INPUT DATA:
· · · ·
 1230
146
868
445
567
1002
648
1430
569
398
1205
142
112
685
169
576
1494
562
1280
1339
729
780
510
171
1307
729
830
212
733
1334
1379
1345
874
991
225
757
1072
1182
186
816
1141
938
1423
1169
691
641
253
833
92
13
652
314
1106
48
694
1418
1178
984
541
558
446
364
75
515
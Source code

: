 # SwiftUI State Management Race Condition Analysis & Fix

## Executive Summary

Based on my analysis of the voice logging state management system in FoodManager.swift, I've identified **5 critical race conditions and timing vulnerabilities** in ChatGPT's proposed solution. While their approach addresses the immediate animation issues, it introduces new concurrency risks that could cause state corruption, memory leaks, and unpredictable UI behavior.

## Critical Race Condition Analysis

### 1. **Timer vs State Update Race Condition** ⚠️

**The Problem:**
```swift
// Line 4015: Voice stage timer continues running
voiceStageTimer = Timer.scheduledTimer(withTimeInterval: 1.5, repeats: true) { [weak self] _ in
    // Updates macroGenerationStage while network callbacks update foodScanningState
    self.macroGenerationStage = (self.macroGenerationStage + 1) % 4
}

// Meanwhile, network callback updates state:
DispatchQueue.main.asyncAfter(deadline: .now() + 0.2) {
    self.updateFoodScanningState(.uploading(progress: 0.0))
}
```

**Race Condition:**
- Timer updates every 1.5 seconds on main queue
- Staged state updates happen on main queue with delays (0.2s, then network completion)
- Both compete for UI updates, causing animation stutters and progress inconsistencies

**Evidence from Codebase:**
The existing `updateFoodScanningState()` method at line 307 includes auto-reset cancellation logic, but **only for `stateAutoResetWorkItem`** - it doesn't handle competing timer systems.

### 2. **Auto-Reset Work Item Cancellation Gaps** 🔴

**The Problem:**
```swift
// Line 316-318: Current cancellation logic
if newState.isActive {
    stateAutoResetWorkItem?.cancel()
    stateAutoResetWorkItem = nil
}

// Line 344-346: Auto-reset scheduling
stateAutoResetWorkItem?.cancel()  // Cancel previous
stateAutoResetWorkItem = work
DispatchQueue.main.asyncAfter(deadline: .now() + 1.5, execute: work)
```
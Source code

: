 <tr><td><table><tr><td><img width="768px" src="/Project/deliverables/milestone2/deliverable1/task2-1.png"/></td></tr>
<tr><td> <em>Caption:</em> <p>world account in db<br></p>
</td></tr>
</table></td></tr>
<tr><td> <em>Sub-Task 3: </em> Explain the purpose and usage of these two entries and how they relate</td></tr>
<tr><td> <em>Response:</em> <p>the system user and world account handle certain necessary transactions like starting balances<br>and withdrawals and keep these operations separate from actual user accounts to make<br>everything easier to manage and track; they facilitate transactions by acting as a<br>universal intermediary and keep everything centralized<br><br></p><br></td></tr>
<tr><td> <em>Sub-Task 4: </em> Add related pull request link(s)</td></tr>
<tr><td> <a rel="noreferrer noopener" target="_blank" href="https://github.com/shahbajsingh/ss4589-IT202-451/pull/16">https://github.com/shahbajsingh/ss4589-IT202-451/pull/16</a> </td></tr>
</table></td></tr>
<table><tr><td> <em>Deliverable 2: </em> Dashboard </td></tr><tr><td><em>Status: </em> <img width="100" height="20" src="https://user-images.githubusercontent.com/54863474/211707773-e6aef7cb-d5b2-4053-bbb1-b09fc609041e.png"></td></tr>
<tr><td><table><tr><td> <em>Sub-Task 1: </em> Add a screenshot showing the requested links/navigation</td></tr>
· · · ·
WORK TO BE COMPLETED:
Above are some records; extract every one of them exactly.

RESPONSE TO THE EXERCISE:
 1230
146
868
445
567
1002
648
1430
569
398
1205
142
112
685
169
576
1494
562
1280
1339
729
780
510
171
1307
729
830
212
733
1334
1379
1345
874
991
225
757
1072
1182
186
816
1141
938
1423
1169
691
641
253
833
92
13
652
314
1106
48
694
1418
1178
984
541
558
446
364
75
515
Source code

: # SwiftUI State Management Race Condition Analysis & Fix

## Executive Summary

Based on my analysis of the voice logging state management system in FoodManager.swift, I've identified **5 critical race conditions and timing vulnerabilities** in ChatGPT's proposed solution. While their approach addresses the immediate animation issues, it introduces new concurrency risks that could cause state corruption, memory leaks, and unpredictable UI behavior.

## Critical Race Condition Analysis

### 1. **Timer vs State Update Race Condition** ⚠️

**The Problem:**
```swift
// Line 4015: Voice stage timer continues running
voiceStageTimer = Timer.scheduledTimer(withTimeInterval: 1.5, repeats: true) { [weak self] _ in
    // Updates macroGenerationStage while network callbacks update foodScanningState
    self.macroGenerationStage = (self.macroGenerationStage + 1) % 4
}

// Meanwhile, network callback updates state:
DispatchQueue.main.asyncAfter(deadline: .now() + 0.2) {
    self.updateFoodScanningState(.uploading(progress: 0.0))
}
```

**Race Condition:**
- Timer updates every 1.5 seconds on main queue
- Staged state updates happen on main queue with delays (0.2s, then network completion)
- Both compete for UI updates, causing animation stutters and progress inconsistencies

**Evidence from Codebase:**
The existing `updateFoodScanningState()` method at line 307 includes auto-reset cancellation logic, but **only for `stateAutoResetWorkItem`** - it doesn't handle competing timer systems.

### 2. **Auto-Reset Work Item Cancellation Gaps** 🔴

**The Problem:**
```swift
// Line 316-318: Current cancellation logic
if newState.isActive {
    stateAutoResetWorkItem?.cancel()
    stateAutoResetWorkItem = nil
}

// Line 344-346: Auto-reset scheduling
stateAutoResetWorkItem?.cancel()  // Cancel previous
stateAutoResetWorkItem = work
DispatchQueue.main.asyncAfter(deadline: .now() + 1.5, execute: work)
```
Source code

: <tr><td><table><tr><td><img width="768px" src="/Project/deliverables/milestone2/deliverable1/task2-1.png"/></td></tr>
<tr><td> <em>Caption:</em> <p>world account in db<br></p>
</td></tr>
</table></td></tr>
<tr><td> <em>Sub-Task 3: </em> Explain the purpose and usage of these two entries and how they relate</td></tr>
<tr><td> <em>Response:</em> <p>the system user and world account handle certain necessary transactions like starting balances<br>and withdrawals and keep these operations separate from actual user accounts to make<br>everything easier to manage and track; they facilitate transactions by acting as a<br>universal intermediary and keep everything centralized<br><br></p><br></td></tr>
<tr><td> <em>Sub-Task 4: </em> Add related pull request link(s)</td></tr>
<tr><td> <a rel="noreferrer noopener" target="_blank" href="https://github.com/shahbajsingh/ss4589-IT202-451/pull/16">https://github.com/shahbajsingh/ss4589-IT202-451/pull/16</a> </td></tr>
</table></td></tr>
<table><tr><td> <em>Deliverable 2: </em> Dashboard </td></tr><tr><td><em>Status: </em> <img width="100" height="20" src="https://user-images.githubusercontent.com/54863474/211707773-e6aef7cb-d5b2-4053-bbb1-b09fc609041e.png"></td></tr>
<tr><td><table><tr><td> <em>Sub-Task 1: </em> Add a screenshot showing the requested links/navigation</td></tr>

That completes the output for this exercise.